Recently, Torchia et al. [17] demonstrated the sub-classification of ATRT’s through an integrated epigenomic analysis of over 260 ATRTs examining the genomic landscape, through whole genomic and exomic sequencing, gene expression array, 450K methylation array, and ultra-high resolution DNA copy number analysis. From this body of work, three subgroups of ATRT have emerged including groups 1, 2A, and 2B. Group 1 tumors are predominantly supratentorial in origin, group 2A are infratentorial, and group 2B are comprised of a significant number of spinal tumours. In general, although prognosis is not good for any group of ATRT, the group 2 tumors are associated with a worse survival than the group 1 tumors. With the recent molecular characterization of ATRT’s, emphasis has been placed on identifying therapeutic targets especially for the group 2 ATRTs. Along these lines, platelet-derived growth factor-beta looks promising as the drug, dasatanib, which targets this molecule, was shown to be effective in reducing the proliferation and growth of a number of group 2-specific ATRT cell lines [17,18].
The future of ATRT therapy will undoubtedly relate to our abilities to deploy novel chemotherapeutics towards actionable targets within the molecular biology framework of this highly aggressive tumor. Excitingly, new laboratory and genetically engineered mouse model systems are evolving that will enable us to test this hypothesis.
PEDIATRIC HIGH GRADE GLIOMA AND DIFFUSE INTRINSIC PONTINE GLIOMAS
Pediatric high grade gliomas (HGGs) are a heterogeneous group of brain malignancies that typically arise in young children. As a rule, they differ considerably from HGGs in adults from a molecular genetic standpoint. The main molecular alterations within pediatric HGGs include the H3.1 K27M mutation which is found predominantly in DIPG, whereas the H3.3 K27M is found in midline cerebral locations other than the pons, such as the thalamus [8,16]. The H3.3 G34R/V mutations are found exclusively in the cerebral hemispheres. Several other alterations are found within pediatric HGGs including abnormalities of the BRAF gene through mutations of BRAF600E, and deletion of the CDKN2A. Interestingly, the MET oncogene is often fused. Approximately half of pediatric HGGs demonstrate wild type BRAF, normal isocitrate dehydrogenase genes, and no histone methylation alterations making this a highly rich ground for future investigation of these particularly aggressive tumors [16].

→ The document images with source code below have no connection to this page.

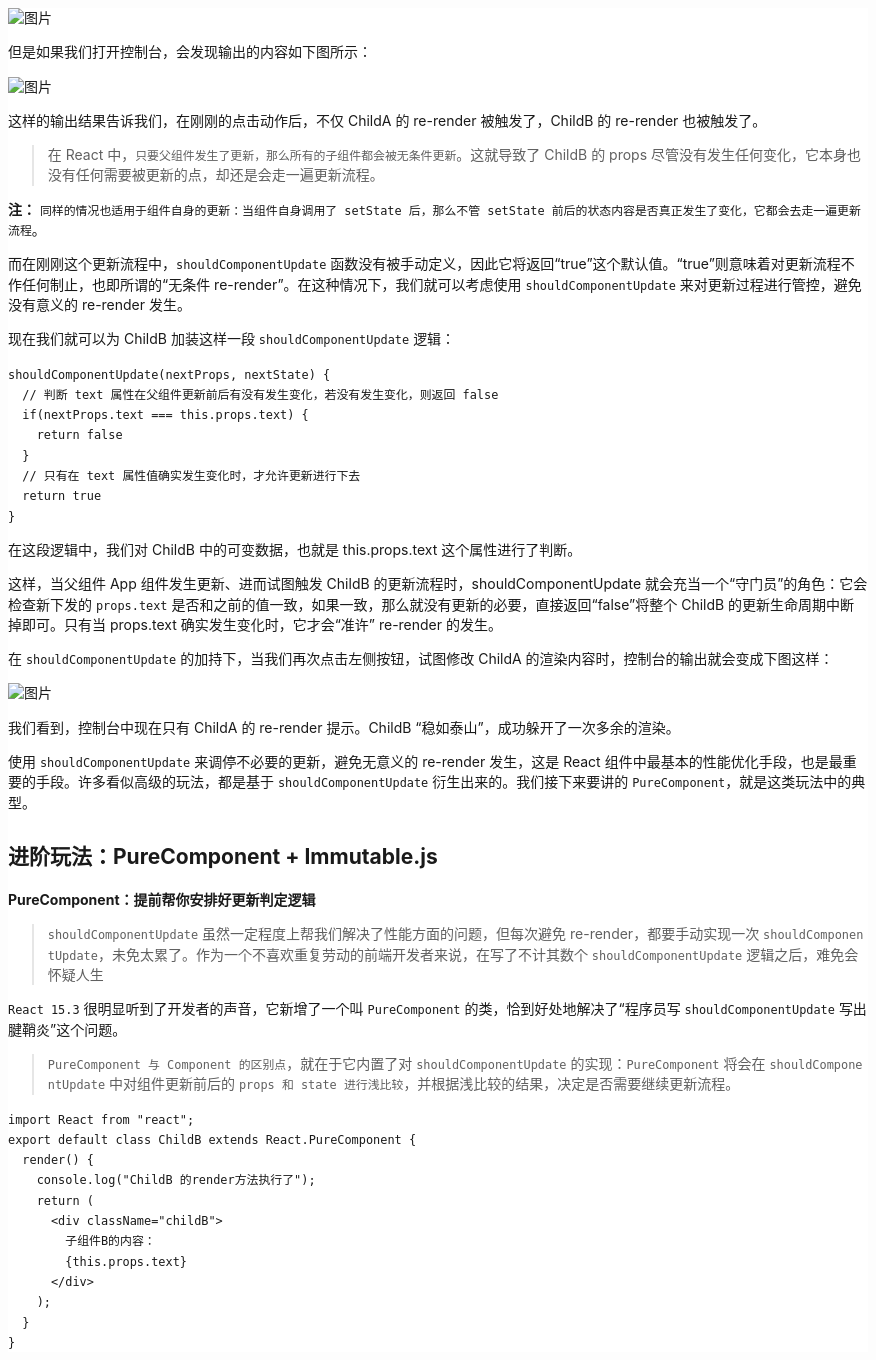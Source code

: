 ![图片](https://mmbiz.qpic.cn/sz_mmbiz_png/zHYsKHjf0njMyqe5C52rtuldYXB5qI1ibeP1Cj5V2iaDDIJsoOaKXdza53njOWribYIQibBECLz2PvGrNFhVTHYjhg/640?wx_fmt=png&tp=webp&wxfrom=5&wx_lazy=1&wx_co=1)

但是如果我们打开控制台，会发现输出的内容如下图所示：

![图片](https://mmbiz.qpic.cn/sz_mmbiz_png/zHYsKHjf0njMyqe5C52rtuldYXB5qI1ibuWUUP5iawE0HUDfTkr6ChxXlECQlicKSsA9L2kF3lmMDQXaf814slIZQ/640?wx_fmt=png&tp=webp&wxfrom=5&wx_lazy=1&wx_co=1)

这样的输出结果告诉我们，在刚刚的点击动作后，不仅 ChildA 的 re-render 被触发了，ChildB 的 re-render 也被触发了。

> 在 React 中，`只要父组件发生了更新，那么所有的子组件都会被无条件更新`。这就导致了 ChildB 的 props 尽管没有发生任何变化，它本身也没有任何需要被更新的点，却还是会走一遍更新流程。

**注：** `同样的情况也适用于组件自身的更新：当组件自身调用了 setState 后，那么不管 setState 前后的状态内容是否真正发生了变化，它都会去走一遍更新流程`。

而在刚刚这个更新流程中，`shouldComponentUpdate` 函数没有被手动定义，因此它将返回“true”这个默认值。“true”则意味着对更新流程不作任何制止，也即所谓的“无条件 re-render”。在这种情况下，我们就可以考虑使用 `shouldComponentUpdate` 来对更新过程进行管控，避免没有意义的 re-render 发生。

现在我们就可以为 ChildB 加装这样一段 `shouldComponentUpdate` 逻辑：

```react
shouldComponentUpdate(nextProps, nextState) {
  // 判断 text 属性在父组件更新前后有没有发生变化，若没有发生变化，则返回 false
  if(nextProps.text === this.props.text) {
    return false
  }
  // 只有在 text 属性值确实发生变化时，才允许更新进行下去
  return true
}
```

在这段逻辑中，我们对 ChildB 中的可变数据，也就是 this.props.text 这个属性进行了判断。

这样，当父组件 App 组件发生更新、进而试图触发 ChildB 的更新流程时，shouldComponentUpdate 就会充当一个“守门员”的角色：它会检查新下发的 `props.text` 是否和之前的值一致，如果一致，那么就没有更新的必要，直接返回“false”将整个 ChildB 的更新生命周期中断掉即可。只有当 props.text 确实发生变化时，它才会“准许” re-render 的发生。

在 `shouldComponentUpdate` 的加持下，当我们再次点击左侧按钮，试图修改 ChildA 的渲染内容时，控制台的输出就会变成下图这样：

![图片](https://mmbiz.qpic.cn/sz_mmbiz_png/zHYsKHjf0njMyqe5C52rtuldYXB5qI1ibdxNiby3WmoxDk0DGSck6IC6ia08YCW4DvAAhJKc2xaK0hhjHLZ9GpicZg/640?wx_fmt=png&tp=webp&wxfrom=5&wx_lazy=1&wx_co=1)

我们看到，控制台中现在只有 ChildA 的 re-render 提示。ChildB “稳如泰山”，成功躲开了一次多余的渲染。

使用 `shouldComponentUpdate` 来调停不必要的更新，避免无意义的 re-render 发生，这是 React 组件中最基本的性能优化手段，也是最重要的手段。许多看似高级的玩法，都是基于 `shouldComponentUpdate` 衍生出来的。我们接下来要讲的 `PureComponent`，就是这类玩法中的典型。

## 进阶玩法：PureComponent + Immutable.js

**PureComponent：提前帮你安排好更新判定逻辑**

> `shouldComponentUpdate` 虽然一定程度上帮我们解决了性能方面的问题，但每次避免 re-render，都要手动实现一次 `shouldComponentUpdate`，未免太累了。作为一个不喜欢重复劳动的前端开发者来说，在写了不计其数个 `shouldComponentUpdate` 逻辑之后，难免会怀疑人生

`React 15.3` 很明显听到了开发者的声音，它新增了一个叫 `PureComponent` 的类，恰到好处地解决了“程序员写 `shouldComponentUpdate` 写出腱鞘炎”这个问题。

> `PureComponent 与 Component 的区别点`，就在于它内置了对 `shouldComponentUpdate` 的实现：`PureComponent` 将会在 `shouldComponentUpdate` 中对组件更新前后的 `props 和 state 进行浅比较`，并根据浅比较的结果，决定是否需要继续更新流程。

```react
import React from "react";
export default class ChildB extends React.PureComponent {
  render() {
    console.log("ChildB 的render方法执行了");
    return (
      <div className="childB">
        子组件B的内容：
        {this.props.text}
      </div>
    );
  }
}
```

Without question, the future for DIPG and pediatric HGGs will be a combination of strategies to advance molecular targeting using novel chemotherapeutics, and to enhance delivery of these reagents at higher concentrations across the obstacle of the BBB. In this regard, preclinical progress is being made with convection enhanced delivery strategies [20] and the use of magnetic resonance-guided focused ultrasound techniques [1].

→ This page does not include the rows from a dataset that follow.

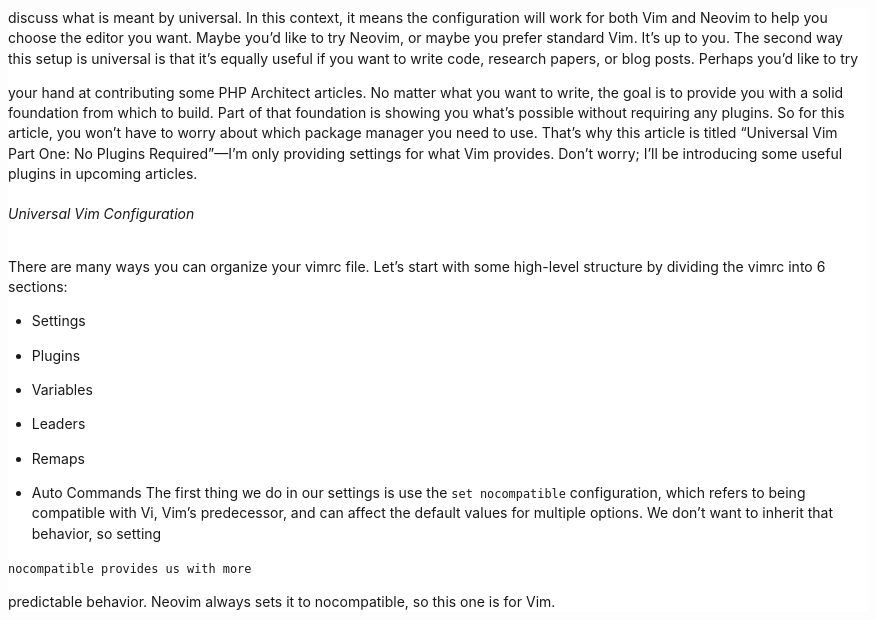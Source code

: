 discuss what is meant by universal. In
this context, it means the configuration
will work for both Vim and Neovim to
help you choose the editor you want.
Maybe you’d like to try Neovim, or
maybe you prefer standard Vim. It’s
up to you. The second way this setup
is universal is that it’s equally useful if
you want to write code, research papers,
or blog posts. Perhaps you’d like to try


your hand at contributing some PHP
Architect articles. No matter what you
want to write, the goal is to provide you
with a solid foundation from which to
build.
Part of that foundation is showing
you what’s possible without requiring
any plugins. So for this article, you
won’t have to worry about which
package manager you need to
use. That’s why this article is titled
“Universal Vim Part One: No Plugins
Required”—I’m only providing settings
for what Vim provides. Don’t worry; I’ll
be introducing some useful plugins in
upcoming articles.

###### Universal Vim Configuration

There are many ways you can organize your vimrc file. Let’s start with
some high-level structure by dividing
the vimrc into 6 sections:

  - Settings

  - Plugins

  - Variables

  - Leaders

  - Remaps

 - Auto Commands
The first thing we do in our
settings is use the `set nocompatible`
configuration, which refers to being
compatible with Vi, Vim’s predecessor, and can affect the default values
for multiple options. We don’t want
to inherit that behavior, so setting
```
nocompatible provides us with more

```
predictable behavior. Neovim always
sets it to nocompatible, so this one is for
Vim.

Though there is still much ground to cover with respect to our understanding of pediatric brain malignancies, it is clear that this field has moved rapidly forward. Other tumors not discussed here which are also important to place into future perspectives include malignant germ cell tumors, choroid plexus carcinoma, and tumors previously known as primitive neurectodermal tumors.
Without increasing our understanding of the molecular biology of these particularly aggressive tumors further, we will not make progress. Thankfully, we are making substantial headway with several of the tumours described within this article. It is for this reason that we can remain highly optimistic for the future of treatment of children who have pediatric brain malignancies; and why this particular issue of the Journal of the Korean Neurosurgical Society remains so important and relevant at this time.